Bone Dance
- First paperback edition
- Author: Emma Bull
- Cover artist: Jean Targete
- Language: English
- Genre: Fantasy, science fiction
- Publisher: Ace Books
- Publication date: May 1991
- Publication place: United States
- Media type: Print (paperback)
- Pages: 278 pp (first edition, paperbound)
- ISBN: 0-441-57457-2
- OCLC: 23612899

= Bone Dance =

1991 fantasy novel by Emma Bull

Bone Dance is a 1991 novel by American writer Emma Bull, described variously as fantasy, hard science fiction and cyberpunk. It was nominated for the Hugo, Nebula and World Fantasy Awards in 1992.

==Setting==
Although the city in which Bone Dance is set is not named, it appears to be a climate-modified Minneapolis, the author's setting for her first novel, War for the Oaks. The novel features references to Tarot (each of ten sections is named for a card) and Louisiana Voodoo. It is subtitled "A Fantasy for Technophiles" and the central place of devices generally, and electronics specifically, justifies that label. Since the time is a post-nuclear-clash future following a war between the Americas, North and South, skill at maintaining and repairing salvaged artifacts is valuable. So are pre-collapse artifacts themselves. Sparrow, the point-of-view character, makes a living by bartering such skill, along with occasional sales of scavenged artifacts.
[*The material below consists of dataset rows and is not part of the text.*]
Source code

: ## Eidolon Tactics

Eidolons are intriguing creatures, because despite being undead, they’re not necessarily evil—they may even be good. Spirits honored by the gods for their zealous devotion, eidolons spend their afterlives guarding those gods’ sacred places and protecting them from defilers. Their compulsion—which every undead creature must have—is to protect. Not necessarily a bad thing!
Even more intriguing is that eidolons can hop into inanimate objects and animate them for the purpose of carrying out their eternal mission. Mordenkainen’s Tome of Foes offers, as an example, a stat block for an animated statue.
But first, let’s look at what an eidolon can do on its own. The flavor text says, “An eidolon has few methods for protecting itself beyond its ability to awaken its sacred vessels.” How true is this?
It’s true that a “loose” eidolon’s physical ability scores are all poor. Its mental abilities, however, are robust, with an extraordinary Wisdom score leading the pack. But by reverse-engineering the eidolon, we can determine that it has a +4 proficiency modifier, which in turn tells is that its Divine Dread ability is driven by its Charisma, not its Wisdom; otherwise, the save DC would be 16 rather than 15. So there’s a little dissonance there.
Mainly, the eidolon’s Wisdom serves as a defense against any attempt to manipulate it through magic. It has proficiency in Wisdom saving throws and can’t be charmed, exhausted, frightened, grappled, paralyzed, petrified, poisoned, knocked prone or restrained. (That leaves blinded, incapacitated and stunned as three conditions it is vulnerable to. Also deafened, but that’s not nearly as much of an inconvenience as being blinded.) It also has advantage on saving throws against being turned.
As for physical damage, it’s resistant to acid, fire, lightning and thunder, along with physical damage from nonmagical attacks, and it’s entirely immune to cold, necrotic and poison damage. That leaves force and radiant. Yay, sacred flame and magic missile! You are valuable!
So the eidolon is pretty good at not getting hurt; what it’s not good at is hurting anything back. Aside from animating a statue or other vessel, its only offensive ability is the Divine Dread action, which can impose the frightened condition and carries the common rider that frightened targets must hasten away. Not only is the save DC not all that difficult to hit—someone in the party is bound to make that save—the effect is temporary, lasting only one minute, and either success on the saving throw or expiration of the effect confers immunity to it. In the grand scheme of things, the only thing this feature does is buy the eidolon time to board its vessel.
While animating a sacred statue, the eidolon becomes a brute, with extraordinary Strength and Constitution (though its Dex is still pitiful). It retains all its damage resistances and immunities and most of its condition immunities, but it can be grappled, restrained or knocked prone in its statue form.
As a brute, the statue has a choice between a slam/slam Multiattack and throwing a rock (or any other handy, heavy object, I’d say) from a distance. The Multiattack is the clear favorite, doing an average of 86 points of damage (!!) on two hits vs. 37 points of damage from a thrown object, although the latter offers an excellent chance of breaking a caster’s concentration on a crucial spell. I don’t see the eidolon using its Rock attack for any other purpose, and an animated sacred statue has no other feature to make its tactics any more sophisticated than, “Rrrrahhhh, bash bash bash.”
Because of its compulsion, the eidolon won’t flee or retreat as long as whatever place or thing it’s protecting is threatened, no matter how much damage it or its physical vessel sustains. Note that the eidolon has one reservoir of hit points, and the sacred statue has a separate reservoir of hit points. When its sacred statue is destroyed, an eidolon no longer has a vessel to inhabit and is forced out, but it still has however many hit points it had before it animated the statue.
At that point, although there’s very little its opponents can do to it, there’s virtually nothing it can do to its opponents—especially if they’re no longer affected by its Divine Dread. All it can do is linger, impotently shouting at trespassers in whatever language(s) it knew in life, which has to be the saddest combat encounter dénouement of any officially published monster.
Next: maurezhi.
Sparrow is a bioengineered human, though that case is not plainly stated until half-way through the story.

==Plot summary==
In a brief opening scene, Sparrow sells a rare videotape to a wealthy collector. In the scene that follows, we suddenly find Sparrow waking in a confusing place with new injuries and no memory of the preceding 36 hours. On the way to enlightenment we meet many of Sparrow's friends and experience the Night Market, a large section of the city only open during darkness, ruled by "The Deal": everything is transactional. After a cryptic Tarot reading from friend Sherrea, abduction by a dead man animated by what might as well be a Loa, and introduction to a Vodun-based community that is dedicated to replacing, by coup if necessary, the status quo in the city. That includes the man most responsible for the inter-continental war, now at the city's power apex, a character who is also the revenge target of another survivor from his kind. Those are the "Horsemen", modified people who can move their consciousness from body to body.
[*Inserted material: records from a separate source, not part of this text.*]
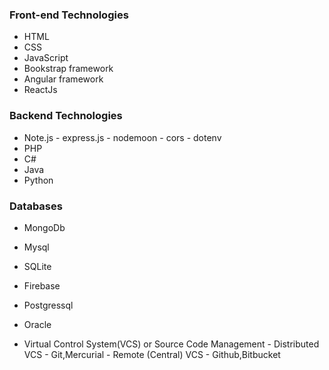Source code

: ### Front-end Technologies

- HTML
- CSS
- JavaScript
- Bookstrap framework
- Angular framework
- ReactJs

### Backend Technologies

- Note.js
         - express.js
         - nodemoon
         - cors
         - dotenv
- PHP
- C#
- Java
- Python

### Databases

- MongoDb
- Mysql
- SQLite
- Firebase
- Postgressql
- Oracle
 
- Virtual Control System(VCS) or Source Code Management
         - Distributed VCS
                 - Git,Mercurial
         - Remote (Central) VCS
                 - Github,Bitbucket
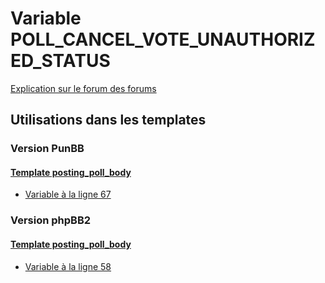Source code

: # Variable POLL_CANCEL_VOTE_UNAUTHORIZED_STATUS
[Explication sur le forum des forums](http://forum.forumactif.com/t294113-listing-des-variables#POLL_CANCEL_VOTE_UNAUTHORIZED_STATUS)
## Utilisations dans les templates
### Version PunBB
#### [Template posting_poll_body](punbb/posting_poll_body.md)
* [Variable à la ligne 67](../punbb/posting_poll_body.tpl#L67)
### Version phpBB2
#### [Template posting_poll_body](subsilver/posting_poll_body.md)
* [Variable à la ligne 58](../subsilver/posting_poll_body.tpl#L58)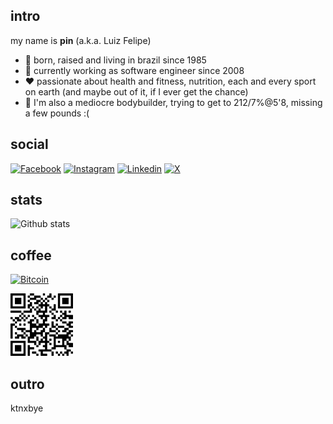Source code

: <h2>intro</h2>

my name is **pin** (a.k.a. Luiz Felipe)

- 📍 born, raised and living in brazil since 1985
- 🏢 currently working as software engineer since 2008
- ❤️ passionate about health and fitness, nutrition, each and every sport on earth (and maybe out of it, if I ever get the chance)
- 💪 I'm also a mediocre bodybuilder, trying to get to 212/7%@5'8, missing a few pounds :(

<h2>social</h2>

[![Facebook](https://img.shields.io/badge/Facebook-1877F2?style=for-the-badge&logo=facebook&logoColor=white)](https://facebook.com/luizfelipefb)
[![Instagram](https://img.shields.io/badge/Instagram-E4405F?style=for-the-badge&logo=instagram&logoColor=white)](https://instagram.com/luizfelipefb)
[![Linkedin](https://img.shields.io/badge/LinkedIn-0077B5?style=for-the-badge&logo=linkedin&logoColor=white)](https://www.linkedin.com/in/luizfelipefb)
[![X](https://img.shields.io/badge/follow-000000?style=for-the-badge&logo=x&logoColor=white)](https://x.com/in/luizfelipefb)

<h2>stats</h2>

![Github stats](https://github-readme-stats.vercel.app/api/?username=luizfelipefb&count_private=true&show_icons=true&theme=onedark)

<h2>coffee</h2>

[![Bitcoin](https://img.shields.io/badge/Bitcoin-f7931a?style=for-the-badge&logo=bitcoin&logoColor=white)](https://www.blockchain.com/btc/address/bc1q3550fjrp07qupde57wxqqvh3npyqhttxn8prm2)

<img src="bc1q3550fjrp07qupde57wxqqvh3npyqhttxn8prm2.png" alt="bc1q3550fjrp07qupde57wxqqvh3npyqhttxn8prm2" width="100"/>

<h2>outro</h2>

ktnxbye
The second half of the story shows Sparrow's awkward progress toward a fully human condition and becoming a valued member of a community, and is capped by a closing conceit: that the whole telling has been an autobiography.

==Reception==
Bone Dance is regarded by scholars as defying genre and gender conventions: its setting blends fantasy with hard science fiction, while its protagonist blurs gender boundaries. Academic Veronica Hollinger termed the book "a feminist revision of 1980s cyberpunk", noting that its hard-boiled tone shared similarities to William Gibson's Neuromancer. The novel employs cyberpunk motifs such as mind control and genetic engineering to explore themes of gender identity. The construction of Sparrow's self-identity was described by academic Jane Donawerth as reminiscent of Mary Shelley's Frankenstein.

Bone Dance was nominated for numerous awards, including the Hugo, Locus, Nebula and World Fantasy Awards, and received a special citation at the Philip K. Dick Award.